[issue18814] Add codecs.convert_surrogateescape to clean surrogate escaped strings

2015-05-09 Thread Stephen J. Turnbull

Stephen J. Turnbull added the comment:

Please do not add the rehandle functions to codecs.  They do not change the 
(duck-typed) representation of data while maintaining the semantics, they 
change the semantics of data while retaining the representation.

I suggest a validation submodule of the unicodedata package, or perhaps a new 
unicodeutils package, for these functions, as well as those that just detect 
the surrogates, etc.

Because they change the semantics of data they should be documented as 
potentially dangerous because they can't be inverted back to bytes without 
knowledge of the history of transformations they perform (and not even then in 
the case of the replace error handler).  This matters in applications where 
the input bytes may have been digitally signed, for example.

--
nosy: +sjt

___
Python tracker rep...@bugs.python.org
http://bugs.python.org/issue18814
___
___
Python-bugs-list mailing list
Unsubscribe: 
https://mail.python.org/mailman/options/python-bugs-list/archive%40mail-archive.com



[issue18814] Add codecs.convert_surrogateescape to clean surrogate escaped strings

2015-05-09 Thread Nick Coghlan

Nick Coghlan added the comment:

surrogateescape and surrogateepass data *already* can't be inverted back to
bytes reliably without knowing the original encoding - if you encode them
as something else when they contain surrogates, you'll either get an
exception (the default) or mojibake (if you use
surrogateescape/surrogateepass as the output error handler). They only work
as a transparent pass through if the input and output encodings match.

I'd be fine with putting these data scrubbing functions somewhere other
than in codecs, though (I'm not sure unicodedata is the right place, but a
new module like string.internals might be, as these functions have more
to do with Python's internal text representation than they do anything
else. A module like the latter could also be a home for things like a
chunking utility that splits a string up into substrings that use as little
memory as possible for feeding into a StringIO instance before throwing the
original away).

I also don't think they're urgent - the introduction of /etc/locale.conf
makes modern Linux far more consistent in getting locale settings right,
and even older platforms tend to get the locale right for user processes.

--

___
Python tracker rep...@bugs.python.org
http://bugs.python.org/issue18814
___
___
Python-bugs-list mailing list
Unsubscribe: 
https://mail.python.org/mailman/options/python-bugs-list/archive%40mail-archive.com



[issue18814] Add codecs.convert_surrogateescape to clean surrogate escaped strings

2015-03-17 Thread Nick Coghlan

Nick Coghlan added the comment:

Oh, and yes, I agree a python-dev discussion would be a good idea.
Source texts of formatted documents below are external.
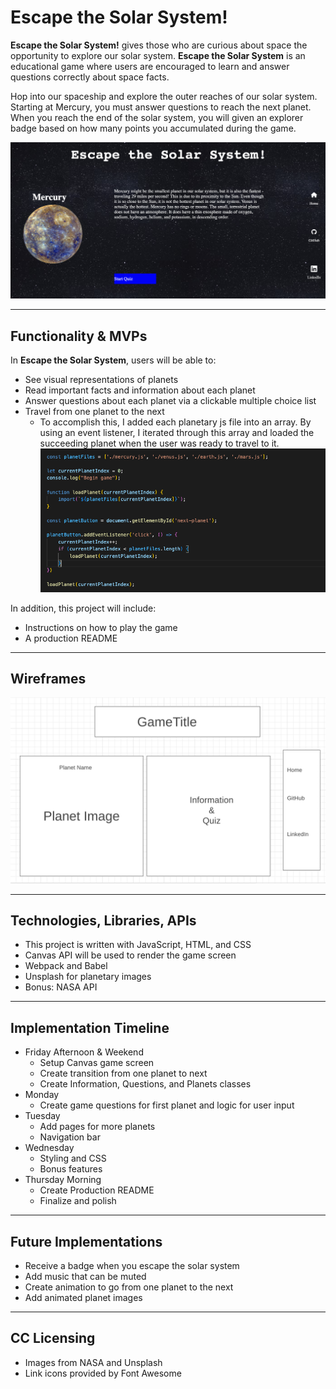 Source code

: # Escape the Solar System!


**Escape the Solar System!** gives those who are curious about space the opportunity to explore our solar system. **Escape the Solar System** is an educational game where users are encouraged to learn and answer questions correctly about space facts.

Hop into our spaceship and explore the outer reaches of our solar system. Starting at Mercury, you must answer questions to reach the next planet. When you reach the end of the solar system, you will given an explorer badge based on how many points you accumulated during the game. 

![](escape-the-solar-system-5-11-23.png)

---

## Functionality & MVPs

In **Escape the Solar System**, users will be able to:
- See visual representations of planets
- Read important facts and information about each planet
- Answer questions about each planet via a clickable multiple choice list
- Travel from one planet to the next
    - To accomplish this, I added each planetary js file into an array. By using an event listener, I iterated through this array and loaded the succeeding planet when the user was ready to travel to it.
    ![](loading-planets.png)



In addition, this project will include:
- Instructions on how to play the game
- A production README

---

## Wireframes

![](escape-wireframe.png)

---

## Technologies, Libraries, APIs
- This project is written with JavaScript, HTML, and CSS
- Canvas API will be used to render the game screen
- Webpack and Babel
- Unsplash for planetary images
- Bonus: NASA API

--- 

## Implementation Timeline

- Friday Afternoon & Weekend
    - Setup Canvas game screen
    - Create transition from one planet to next
    - Create Information, Questions, and Planets classes
- Monday
    - Create game questions for first planet and logic for user input
- Tuesday
    - Add pages for more planets
    - Navigation bar
- Wednesday
    - Styling and CSS
    - Bonus features
- Thursday Morning
    - Create Production README
    - Finalize and polish

---

## Future Implementations
- Receive a badge when you escape the solar system
- Add music that can be muted
- Create animation to go from one planet to the next
- Add animated planet images

---

## CC Licensing
- Images from NASA and Unsplash
- Link icons provided by Font Awesome

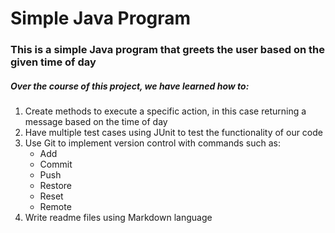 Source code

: # Simple Java Program
### This is a simple Java program that greets the user based on the given time of day
##### Over the course of this project, we have learned how to:

1. Create methods to execute a specific action, in this case returning a message based on the time of day
2. Have multiple test cases using JUnit to test the functionality of our code
3. Use Git to implement version control with commands such as:
    - Add
    - Commit
    - Push
    - Restore
    - Reset
    - Remote
4. Write readme files using Markdown language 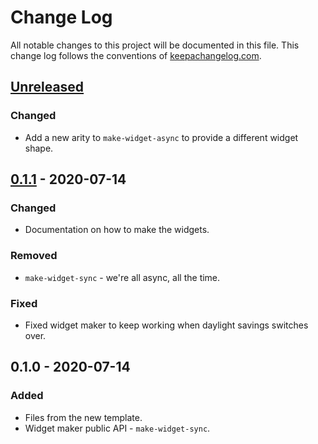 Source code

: # Change Log
All notable changes to this project will be documented in this file. This change log follows the conventions of [keepachangelog.com](http://keepachangelog.com/).

## [Unreleased]
### Changed
- Add a new arity to `make-widget-async` to provide a different widget shape.

## [0.1.1] - 2020-07-14
### Changed
- Documentation on how to make the widgets.

### Removed
- `make-widget-sync` - we're all async, all the time.

### Fixed
- Fixed widget maker to keep working when daylight savings switches over.

## 0.1.0 - 2020-07-14
### Added
- Files from the new template.
- Widget maker public API - `make-widget-sync`.

[Unreleased]: https://github.com/your-name/web-service/compare/0.1.1...HEAD
[0.1.1]: https://github.com/your-name/web-service/compare/0.1.0...0.1.1
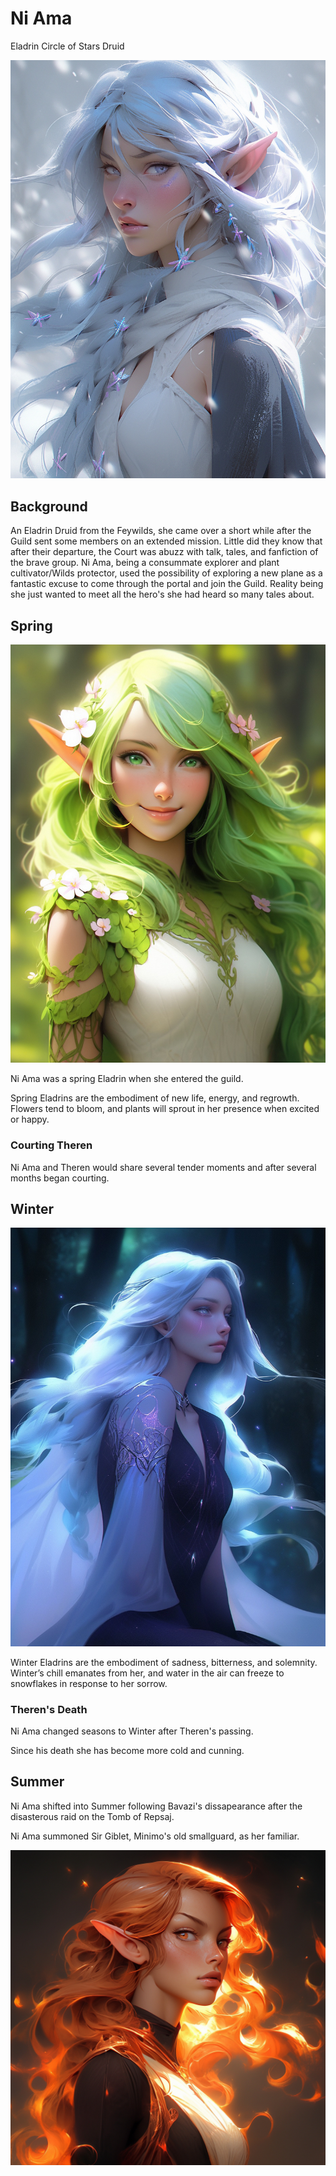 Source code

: # Ni Ama

Eladrin Circle of Stars Druid

![Ni Ama Winter Cold](Ni_Ama_Winter_Cold.png)

## Background

An Eladrin Druid from the Feywilds, she came over a short while after the Guild sent some members on an extended mission.
Little did they know that after their departure, the Court was abuzz with talk, tales, and fanfiction of the brave group.
Ni Ama, being a consummate explorer and plant cultivator/Wilds protector, used the possibility of exploring a new plane as a fantastic excuse to come through the portal and join the Guild.
Reality being she just wanted to meet all the hero's she had heard so many tales about.

## Spring

![Ni Ama Spring](Ni_Ama_Spring.png)

Ni Ama was a spring Eladrin when she entered the guild.

Spring Eladrins are the embodiment of new life, energy, and regrowth.
Flowers tend to bloom, and plants will sprout in her presence when excited or happy.

### Courting Theren

Ni Ama and Theren would share several tender moments and after several months began courting.

## Winter

![Ni Ama Winter Longing](Ni_Ama_Winter_Longing.png)

Winter Eladrins are the embodiment of sadness, bitterness, and solemnity. Winter’s chill emanates from her, and water in the air can freeze to snowflakes in response to her sorrow.

### Theren's Death

Ni Ama changed seasons to Winter after Theren's passing.

Since his death she has become more cold and cunning.

## Summer

Ni Ama shifted into Summer following Bavazi's dissapearance after the disasterous raid on the Tomb of Repsaj.

Ni Ama summoned Sir Giblet, Minimo's old smallguard, as her familiar.

![Ni Ama Summer](Ni_Ama_Summer.png) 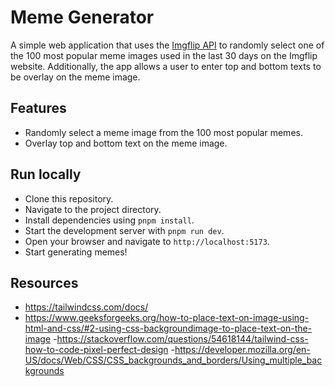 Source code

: # Meme Generator

A simple web application that uses the [Imgflip API](https://imgflip.com/api) to randomly select one of the 100 most popular meme images used in the last 30 days on the Imgflip website. Additionally, the app allows a user to enter top and bottom texts to be overlay on the meme image.

## Features

- Randomly select a meme image from the 100 most popular memes.
- Overlay top and bottom text on the meme image.

## Run locally

- Clone this repository.
- Navigate to the project directory.
- Install dependencies using `pnpm install`.
- Start the development server with `pnpm run dev`.
- Open your browser and navigate to `http://localhost:5173`.
- Start generating memes!


## Resources
- https://tailwindcss.com/docs/
- https://www.geeksforgeeks.org/how-to-place-text-on-image-using-html-and-css/#2-using-css-backgroundimage-to-place-text-on-the-image
-https://stackoverflow.com/questions/54618144/tailwind-css-how-to-code-pixel-perfect-design
-https://developer.mozilla.org/en-US/docs/Web/CSS/CSS_backgrounds_and_borders/Using_multiple_backgrounds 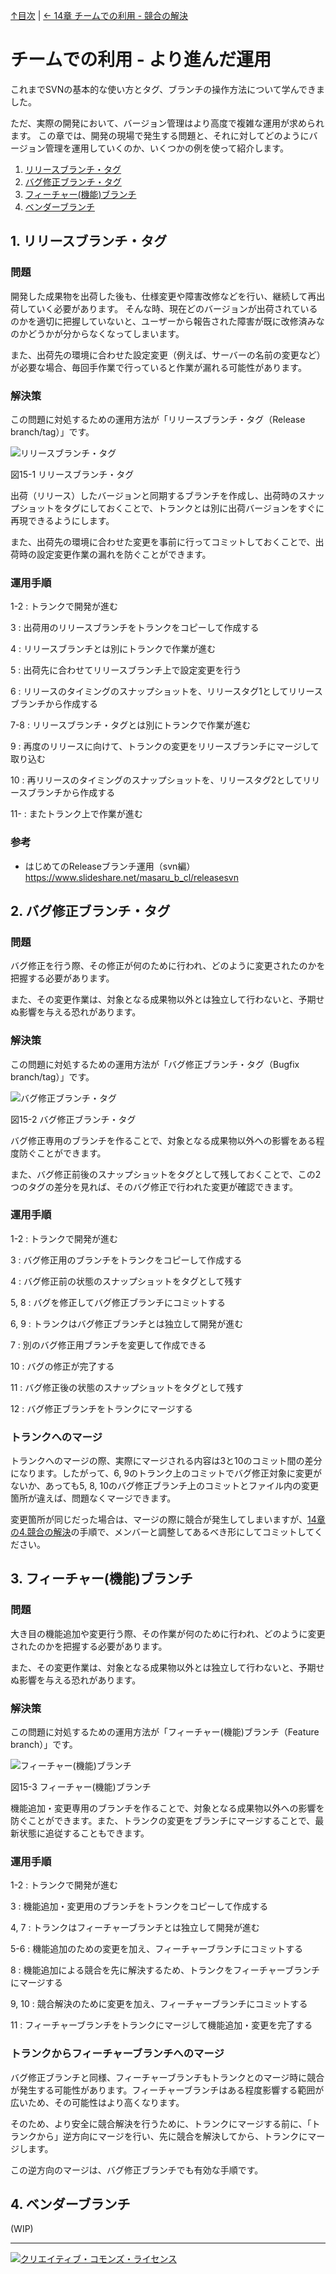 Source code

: [↑目次](README.md "目次") | [← 14章 チームでの利用 - 競合の解決](14.team-use-2.md "チームでの利用 - 競合の解決") 

# チームでの利用 - より進んだ運用

これまでSVNの基本的な使い方とタグ、ブランチの操作方法について学んできました。

ただ、実際の開発において、バージョン管理はより高度で複雑な運用が求められます。
この章では、開発の現場で発生する問題と、それに対してどのようにバージョン管理を運用していくのか、いくつかの例を使って紹介します。

1. [リリースブランチ・タグ](#release-branch-and-tag)
1. [バグ修正ブランチ・タグ](#bugfix-branch-and-tag)
1. [フィーチャー(機能)ブランチ](#feature-branch)
1. [ベンダーブランチ](#vendor-branch)

## <a name="release-branch-and-tag"></a>1. リリースブランチ・タグ

### 問題

開発した成果物を出荷した後も、仕様変更や障害改修などを行い、継続して再出荷していく必要があります。
そんな時、現在どのバージョンが出荷されているのかを適切に把握していないと、ユーザーから報告された障害が既に改修済みなのかどうかが分からなくなってしまいます。

また、出荷先の環境に合わせた設定変更（例えば、サーバーの名前の変更など）が必要な場合、毎回手作業で行っていると作業が漏れる可能性があります。

### 解決策

この問題に対処するための運用方法が「リリースブランチ・タグ（Release branch/tag）」です。

![リリースブランチ・タグ](images/chapter-15-1.jpg)

図15-1 リリースブランチ・タグ

出荷（リリース）したバージョンと同期するブランチを作成し、出荷時のスナップショットをタグにしておくことで、トランクとは別に出荷バージョンをすぐに再現できるようにします。

また、出荷先の環境に合わせた変更を事前に行ってコミットしておくことで、出荷時の設定変更作業の漏れを防ぐことができます。

### 運用手順

1-2 : トランクで開発が進む

3 : 出荷用のリリースブランチをトランクをコピーして作成する

4 : リリースブランチとは別にトランクで作業が進む

5 : 出荷先に合わせてリリースブランチ上で設定変更を行う

6 : リリースのタイミングのスナップショットを、リリースタグ1としてリリースブランチから作成する

7-8 : リリースブランチ・タグとは別にトランクで作業が進む 

9 : 再度のリリースに向けて、トランクの変更をリリースブランチにマージして取り込む

10 : 再リリースのタイミングのスナップショットを、リリースタグ2としてリリースブランチから作成する

11- : またトランク上で作業が進む

### 参考

- はじめてのReleaseブランチ運用（svn編）  
  https://www.slideshare.net/masaru_b_cl/releasesvn

## <a name="bugfix-branch-and-tag"></a>2. バグ修正ブランチ・タグ

### 問題

バグ修正を行う際、その修正が何のために行われ、どのように変更されたのかを把握する必要があります。

また、その変更作業は、対象となる成果物以外とは独立して行わないと、予期せぬ影響を与える恐れがあります。

### 解決策

この問題に対処するための運用方法が「バグ修正ブランチ・タグ（Bugfix branch/tag）」です。

![バグ修正ブランチ・タグ](images/chapter-15-2.jpg)

図15-2 バグ修正ブランチ・タグ

バグ修正専用のブランチを作ることで、対象となる成果物以外への影響をある程度防ぐことができます。

また、バグ修正前後のスナップショットをタグとして残しておくことで、この2つのタグの差分を見れば、そのバグ修正で行われた変更が確認できます。

### 運用手順

1-2 : トランクで開発が進む

3 : バグ修正用のブランチをトランクをコピーして作成する

4 : バグ修正前の状態のスナップショットをタグとして残す

5, 8 : バグを修正してバグ修正ブランチにコミットする

6, 9 : トランクはバグ修正ブランチとは独立して開発が進む

7 : 別のバグ修正用ブランチを変更して作成できる

10 : バグの修正が完了する

11 : バグ修正後の状態のスナップショットをタグとして残す

12 : バグ修正ブランチをトランクにマージする

### トランクへのマージ

トランクへのマージの際、実際にマージされる内容は3と10のコミット間の差分になります。したがって、6, 9のトランク上のコミットでバグ修正対象に変更がないか、あっても5, 8, 10のバグ修正ブランチ上のコミットとファイル内の変更箇所が違えば、問題なくマージできます。

変更箇所が同じだった場合は、マージの際に競合が発生してしまいますが、[14章の4.競合の解決](14.team-use-2.md#resolve-conflict)の手順で、メンバーと調整してあるべき形にしてコミットしてください。

## <a name="feature-branch"></a>3. フィーチャー(機能)ブランチ

### 問題

大き目の機能追加や変更行う際、その作業が何のために行われ、どのように変更されたのかを把握する必要があります。

また、その変更作業は、対象となる成果物以外とは独立して行わないと、予期せぬ影響を与える恐れがあります。

### 解決策

この問題に対処するための運用方法が「フィーチャー(機能)ブランチ（Feature branch）」です。

![フィーチャー(機能)ブランチ](images/chapter-15-3.jpg)

図15-3 フィーチャー(機能)ブランチ

機能追加・変更専用のブランチを作ることで、対象となる成果物以外への影響を防ぐことができます。また、トランクの変更をブランチにマージすることで、最新状態に追従することもできます。

### 運用手順

1-2 : トランクで開発が進む

3 : 機能追加・変更用のブランチをトランクをコピーして作成する

4, 7 : トランクはフィーチャーブランチとは独立して開発が進む

5-6 : 機能追加のための変更を加え、フィーチャーブランチにコミットする

8 : 機能追加による競合を先に解決するため、トランクをフィーチャーブランチにマージする

9, 10 : 競合解決のために変更を加え、フィーチャーブランチにコミットする

11 : フィーチャーブランチをトランクにマージして機能追加・変更を完了する

### トランクからフィーチャーブランチへのマージ

バグ修正ブランチと同様、フィーチャーブランチもトランクとのマージ時に競合が発生する可能性があります。フィーチャーブランチはある程度影響する範囲が広いため、その可能性はより高くなります。

そのため、より安全に競合解決を行うために、トランクにマージする前に、「トランクから」逆方向にマージを行い、先に競合を解決してから、トランクにマージします。

この逆方向のマージは、バグ修正ブランチでも有効な手順です。

## <a name="vendor-branch"></a>4. ベンダーブランチ

(WIP)

----------

<a rel="license" href="http://creativecommons.org/licenses/by-sa/3.0/deed.ja"><img alt="クリエイティブ・コモンズ・ライセンス" style="border-width:0" src="http://i.creativecommons.org/l/by-sa/3.0/88x31.png" /></a>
From my perspective, rehandle_surrogateescape is the key function for making 
it easier to check for malformed input data from operating system interfaces.

The other items I don't personally have a use case for, but they seem 
potentially valuable in make some key Unicode concepts a bit more discoverable.

--

___
Python tracker rep...@bugs.python.org
http://bugs.python.org/issue18814
___
___
Python-bugs-list mailing list
Unsubscribe: 
https://mail.python.org/mailman/options/python-bugs-list/archive%40mail-archive.com



[issue18814] Add codecs.convert_surrogateescape to clean surrogate escaped strings

2015-03-17 Thread Serhiy Storchaka

Serhiy Storchaka added the comment:

I uploaded the patch just before your comment Nick.

Here is updated patch. Functions are renamed as Nick suggested, added two more 
functions: decompose_astrals() and compose_surrogate_pairs(). They are mainly 
for example here, they can be committed in other issue.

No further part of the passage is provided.